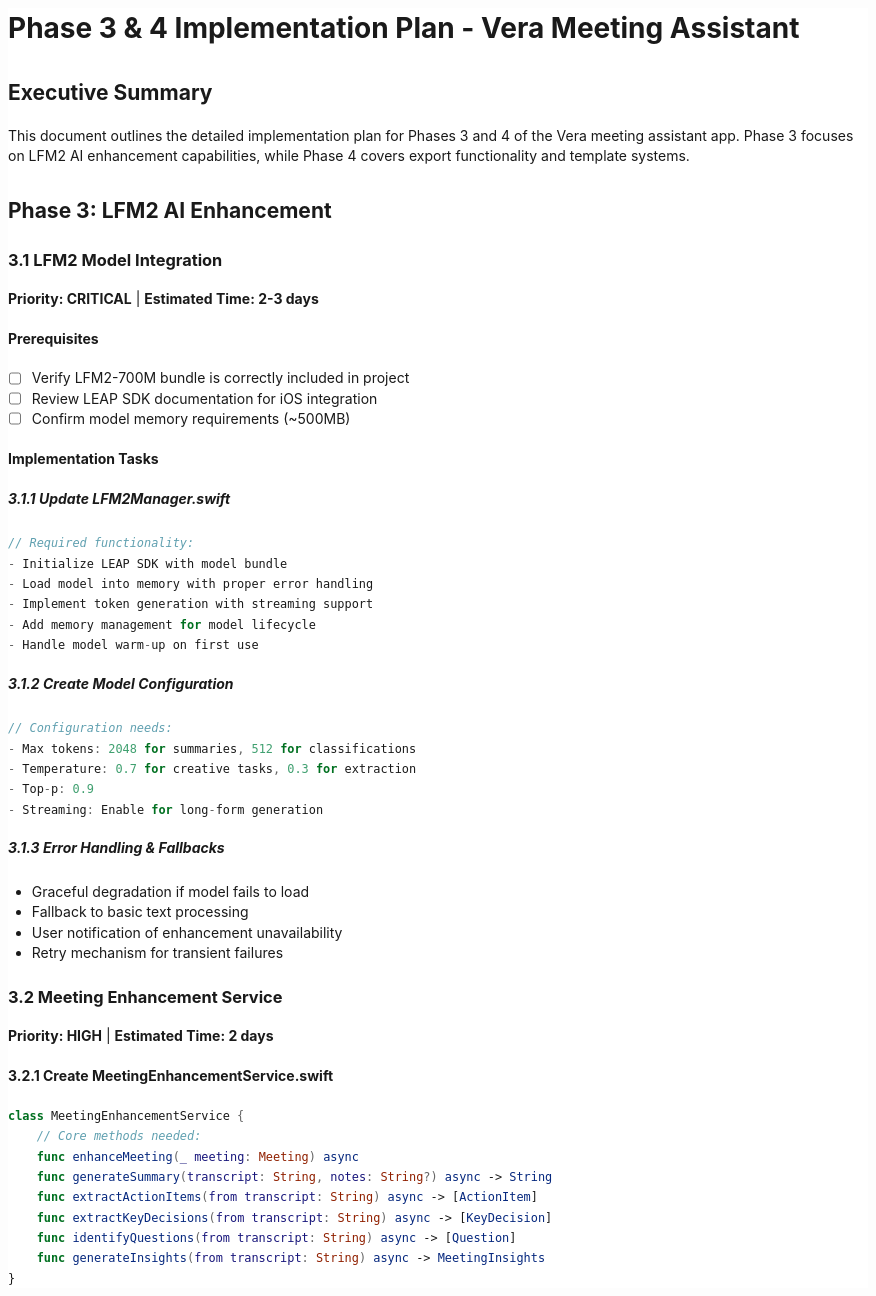 # Phase 3 & 4 Implementation Plan - Vera Meeting Assistant

## Executive Summary
This document outlines the detailed implementation plan for Phases 3 and 4 of the Vera meeting assistant app. Phase 3 focuses on LFM2 AI enhancement capabilities, while Phase 4 covers export functionality and template systems.

## Phase 3: LFM2 AI Enhancement 

### 3.1 LFM2 Model Integration
**Priority: CRITICAL** | **Estimated Time: 2-3 days**

#### Prerequisites
- [ ] Verify LFM2-700M bundle is correctly included in project
- [ ] Review LEAP SDK documentation for iOS integration
- [ ] Confirm model memory requirements (~500MB)

#### Implementation Tasks

##### 3.1.1 Update LFM2Manager.swift
```swift
// Required functionality:
- Initialize LEAP SDK with model bundle
- Load model into memory with proper error handling
- Implement token generation with streaming support
- Add memory management for model lifecycle
- Handle model warm-up on first use
```

##### 3.1.2 Create Model Configuration
```swift
// Configuration needs:
- Max tokens: 2048 for summaries, 512 for classifications
- Temperature: 0.7 for creative tasks, 0.3 for extraction
- Top-p: 0.9
- Streaming: Enable for long-form generation
```

##### 3.1.3 Error Handling & Fallbacks
- Graceful degradation if model fails to load
- Fallback to basic text processing
- User notification of enhancement unavailability
- Retry mechanism for transient failures

### 3.2 Meeting Enhancement Service
**Priority: HIGH** | **Estimated Time: 2 days**

#### 3.2.1 Create MeetingEnhancementService.swift
```swift
class MeetingEnhancementService {
    // Core methods needed:
    func enhanceMeeting(_ meeting: Meeting) async
    func generateSummary(transcript: String, notes: String?) async -> String
    func extractActionItems(from transcript: String) async -> [ActionItem]
    func extractKeyDecisions(from transcript: String) async -> [KeyDecision]
    func identifyQuestions(from transcript: String) async -> [Question]
    func generateInsights(from transcript: String) async -> MeetingInsights
}
```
::::::::
§ **Exercise aim**
Lines from the one with "- User notification" through the last line of the listing above: return these exactly, and nothing else.

§ **Solution to the problem**
- User notification of enhancement unavailability
- Retry mechanism for transient failures

### 3.2 Meeting Enhancement Service
**Priority: HIGH** | **Estimated Time: 2 days**

#### 3.2.1 Create MeetingEnhancementService.swift
```swift
class MeetingEnhancementService {
    // Core methods needed:
    func enhanceMeeting(_ meeting: Meeting) async
    func generateSummary(transcript: String, notes: String?) async -> String
    func extractActionItems(from transcript: String) async -> [ActionItem]
    func extractKeyDecisions(from transcript: String) async -> [KeyDecision]
    func identifyQuestions(from transcript: String) async -> [Question]
    func generateInsights(from transcript: String) async -> MeetingInsights
}
```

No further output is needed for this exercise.